確かに、浄土真宗の教義に厳格にいうならば、盂蘭盆会を勤めること自体が矛盾します。実際に浄土真宗が盛んな滋賀県や北陸では盂蘭盆会をしない地域もあります。でも、墓参りはされるそうなので、日本人古来の先祖を慕う文化なのでしょう。先輩僧侶が言うには、儀礼と教義は必ずしも合致しないことが多いと話されていました。
今ある浄土真宗のお寺とお付き合いされる中で、今回と同じようなケースに遭遇されることは、ある意味で多いかも知れません。しかし、そうした一刀両断的な発想が浄土真宗全般に蔓延している訳でも決してありません。先輩僧侶のように儀礼の歴史をひもときながら、その意味合いを受け入れる僧侶もいます。私も納骨先の住職のような言われ方をすると、例え同じ宗派でも気持ちを閉ざしてしまいます。

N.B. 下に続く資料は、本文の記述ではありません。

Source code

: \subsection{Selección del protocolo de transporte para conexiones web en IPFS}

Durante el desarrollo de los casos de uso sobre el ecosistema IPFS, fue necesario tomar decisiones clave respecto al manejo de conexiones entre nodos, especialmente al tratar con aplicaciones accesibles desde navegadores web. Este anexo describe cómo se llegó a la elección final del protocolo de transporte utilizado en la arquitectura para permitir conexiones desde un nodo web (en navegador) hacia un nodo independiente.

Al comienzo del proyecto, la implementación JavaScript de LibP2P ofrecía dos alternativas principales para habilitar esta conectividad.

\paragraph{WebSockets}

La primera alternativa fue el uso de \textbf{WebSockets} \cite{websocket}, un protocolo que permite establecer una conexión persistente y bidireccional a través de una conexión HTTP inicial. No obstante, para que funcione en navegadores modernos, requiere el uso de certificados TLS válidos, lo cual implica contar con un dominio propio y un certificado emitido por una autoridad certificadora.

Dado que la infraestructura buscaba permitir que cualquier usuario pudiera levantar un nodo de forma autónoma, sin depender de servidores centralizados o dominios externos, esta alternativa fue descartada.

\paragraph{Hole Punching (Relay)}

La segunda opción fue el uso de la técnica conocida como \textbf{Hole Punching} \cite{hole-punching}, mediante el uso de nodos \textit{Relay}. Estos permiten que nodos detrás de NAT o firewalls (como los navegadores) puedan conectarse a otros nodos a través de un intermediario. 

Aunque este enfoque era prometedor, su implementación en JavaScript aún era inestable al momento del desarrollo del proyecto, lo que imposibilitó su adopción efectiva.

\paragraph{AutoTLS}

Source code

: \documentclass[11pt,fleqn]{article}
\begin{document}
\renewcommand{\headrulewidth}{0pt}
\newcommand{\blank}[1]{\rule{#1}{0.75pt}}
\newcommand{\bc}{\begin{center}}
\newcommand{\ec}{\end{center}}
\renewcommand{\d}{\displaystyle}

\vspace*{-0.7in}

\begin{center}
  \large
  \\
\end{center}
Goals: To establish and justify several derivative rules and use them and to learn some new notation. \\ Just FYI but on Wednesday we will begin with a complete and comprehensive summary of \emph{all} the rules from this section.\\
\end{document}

真宗寺院の納骨堂に、本尊がない納骨堂はないとは思いますが、納骨堂での読経も、遺骨に対してではなく、納骨堂の中心に安置される本尊に対するお勤めという位置付けで、住職は読経されてたのではと思っております。
合掌
深い悲しみ、寂しさ、俺の疑問
みすけ様
このたびは寂しく悲しみの深い中、悩まれて大変な日々を過ごされましたね。お察しいたします。
私が感じたのは、形式ばかりのお坊様で馴染みもなくて疑問がたくさん湧いて、ショックが重なったのだろうと思いました。

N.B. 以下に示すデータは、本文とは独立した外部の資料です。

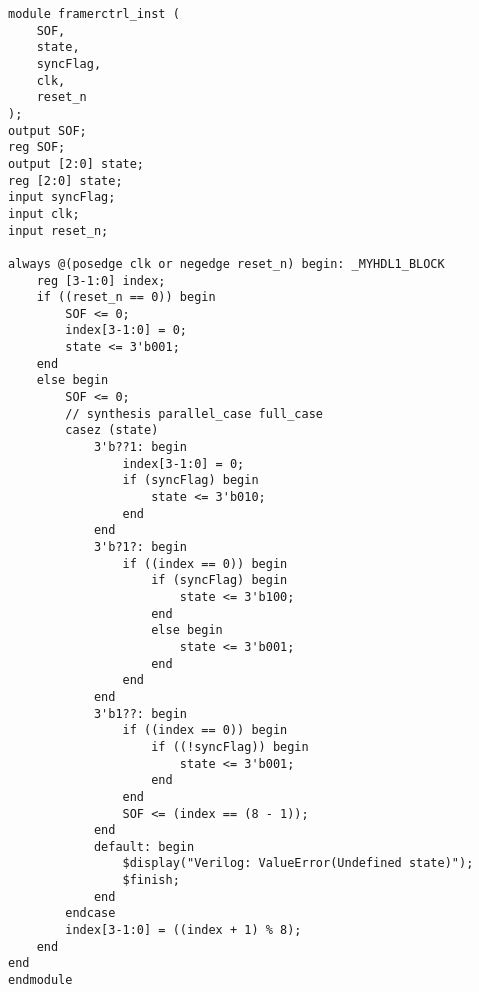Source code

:\begin{verbatim}
module framerctrl_inst (
    SOF,
    state,
    syncFlag,
    clk,
    reset_n
);
output SOF;
reg SOF;
output [2:0] state;
reg [2:0] state;
input syncFlag;
input clk;
input reset_n;

always @(posedge clk or negedge reset_n) begin: _MYHDL1_BLOCK
    reg [3-1:0] index;
    if ((reset_n == 0)) begin
        SOF <= 0;
        index[3-1:0] = 0;
        state <= 3'b001;
    end
    else begin
        SOF <= 0;
        // synthesis parallel_case full_case
        casez (state)
            3'b??1: begin
                index[3-1:0] = 0;
                if (syncFlag) begin
                    state <= 3'b010;
                end
            end
            3'b?1?: begin
                if ((index == 0)) begin
                    if (syncFlag) begin
                        state <= 3'b100;
                    end
                    else begin
                        state <= 3'b001;
                    end
                end
            end
            3'b1??: begin
                if ((index == 0)) begin
                    if ((!syncFlag)) begin
                        state <= 3'b001;
                    end
                end
                SOF <= (index == (8 - 1));
            end
            default: begin
                $display("Verilog: ValueError(Undefined state)");
                $finish;
            end
        endcase
        index[3-1:0] = ((index + 1) % 8);
    end
end
endmodule
\end{verbatim}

「当然、知っていますよね。よく勉強していらっしゃる」なんて…。
少し上から目線かなぁと思いました。みんなが知っているなんてありえませんよね。
そんなことよりも、もっとお祖母様の生前のお姿や、悲しみの深いご遺族に対してどう死と向き合うか、などを訊いてみたかったのではないかなぁと思います。

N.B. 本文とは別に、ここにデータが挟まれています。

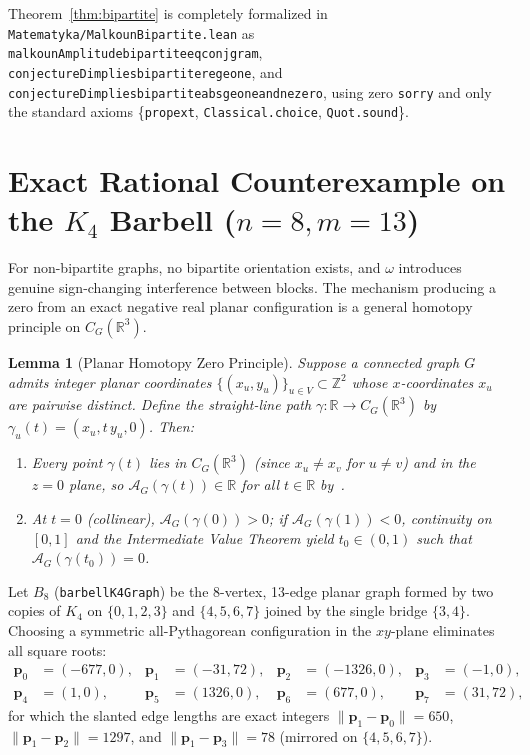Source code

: \documentclass[11pt]{amsart}
\renewcommand{\_}{\origunderscore\penalty0\relax}
\theoremstyle{plain}
\newtheorem{lemma}[theorem]{Lemma}
\theoremstyle{definition}
\theoremstyle{remark}
\newcommand{\R}{\mathbb{R}}
\newcommand{\Z}{\mathbb{Z}}
\newcommand{\AG}{\mathcal{A}_G}
\begin{document}
Theorem~\ref{thm:bipartite} is completely formalized in \texttt{Matematyka/MalkounBipartite.lean} as \texttt{malkounAmplitude\_bipartite\_eq\_conj\_gram}, \texttt{conjectureD\_implies\_bipartite\_re\_ge\_one}, and \texttt{conjectureD\_implies\_bipartite\_abs\_ge\_one\_and\_ne\_zero}, using zero \texttt{sorry} and only the standard axioms \{\texttt{propext}, \texttt{Classical.choice}, \texttt{Quot.sound}\}.

\section{Exact Rational Counterexample on the $K_4$ Barbell ($n=8, m=13$)}\label{sec:barbell}

For non-bipartite graphs, no bipartite orientation exists, and $\omega$ introduces genuine sign-changing interference between blocks. The mechanism producing a zero from an exact negative real planar configuration is a general homotopy principle on $C_G(\R^3)$.

\begin{lemma}[Planar Homotopy Zero Principle]\label{lem:ivt}
Suppose a connected graph $G$ admits integer planar coordinates $\{(x_u, y_u)\}_{u \in V} \subset \Z^2$ whose $x$-coordinates $x_u$ are pairwise distinct. Define the straight-line path $\gamma : \R \to C_G(\R^3)$ by $\gamma_u(t) = (x_u, t\,y_u, 0)$. Then:
\begin{enumerate}
    \item Every point $\gamma(t)$ lies in $C_G(\R^3)$ (since $x_u \neq x_v$ for $u \neq v$) and in the $z=0$ plane, so $\AG(\gamma(t)) \in \R$ for all $t \in \R$ by~\cite[Proposition~2.7]{Malkoun2026}.
    \item At $t = 0$ (collinear), $\AG(\gamma(0)) > 0$; if $\AG(\gamma(1)) < 0$, continuity on $[0, 1]$ and the Intermediate Value Theorem yield $t_0 \in (0, 1)$ such that $\AG(\gamma(t_0)) = 0$.
\end{enumerate}
\end{lemma}

Let $B_8$ (\texttt{barbellK4Graph}) be the 8-vertex, 13-edge planar graph formed by two copies of $K_4$ on $\{0,1,2,3\}$ and $\{4,5,6,7\}$ joined by the single bridge $\{3, 4\}$. Choosing a symmetric all-Pythagorean configuration in the $xy$-plane eliminates all square roots:
\[
\begin{aligned}
    \mathbf{p}_0 &= (-677, 0), & \mathbf{p}_1 &= (-31, 72), & \mathbf{p}_2 &= (-1326, 0), & \mathbf{p}_3 &= (-1, 0), \\
    \mathbf{p}_4 &= (1, 0), & \mathbf{p}_5 &= (1326, 0), & \mathbf{p}_6 &= (677, 0), & \mathbf{p}_7 &= (31, 72),
\end{aligned}
\]
for which the slanted edge lengths are exact integers $\|\mathbf{p}_1 - \mathbf{p}_0\| = 650$, $\|\mathbf{p}_1 - \mathbf{p}_2\| = 1297$, and $\|\mathbf{p}_1 - \mathbf{p}_3\| = 78$ (mirrored on $\{4,5,6,7\}$).
\end{document}
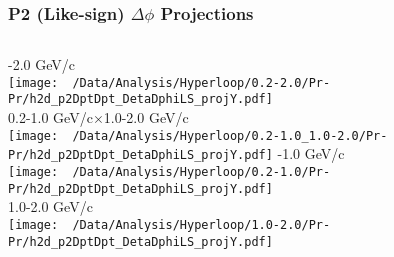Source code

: \documentclass{beamer}
\begin{document}
\begin{frame}
	\frametitle{P2 (Like-sign) $\Delta\phi$ Projections}
	\begin{columns}
		-2.0 GeV/c\\
		\texttt{[image: ~/Data/Analysis/Hyperloop/0.2-2.0/Pr-Pr/h2d\_p2DptDpt\_DetaDphiLS\_projY.pdf]}\\0.2-1.0 GeV/c$\times$1.0-2.0 GeV/c\\
		\texttt{[image: ~/Data/Analysis/Hyperloop/0.2-1.0\_1.0-2.0/Pr-Pr/h2d\_p2DptDpt\_DetaDphiLS\_projY.pdf]}
		-1.0 GeV/c\\
		\texttt{[image: ~/Data/Analysis/Hyperloop/0.2-1.0/Pr-Pr/h2d\_p2DptDpt\_DetaDphiLS\_projY.pdf]}\\1.0-2.0 GeV/c\\
		\texttt{[image: ~/Data/Analysis/Hyperloop/1.0-2.0/Pr-Pr/h2d\_p2DptDpt\_DetaDphiLS\_projY.pdf]}
	\end{columns}
\end{frame}
\end{document}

私も尊敬する祖父との別れは放心状態で、一部記憶がないほどでした。
北海道は今、どんな花が美しく咲いているのでしょうか。
紫陽花にも百日紅にも秋桜にもお祖母様を感じ重ねられるのではないでしょうか。
ところで、成仏についてです。
私が講師に教えて貰ったのは。
黒板に山を描いて、頂上に「成仏」と書かれました。
そして、道をいくつも描き「登る過程が違う。目指すのは成仏、同じ」
「なるほど!」と思いました。
崖を登るのは自力聖道門ともいえるし、平坦な道を安全にしっかりと歩くのは他力本願と言えるかも知れませんね。
みすけ様が俯瞰して、もーっと俯瞰して物事をとらえて、地球を見下ろしたら何かわかることがあるかも知れません。如来様はそれよりも遥か彼方からお見通しですしね。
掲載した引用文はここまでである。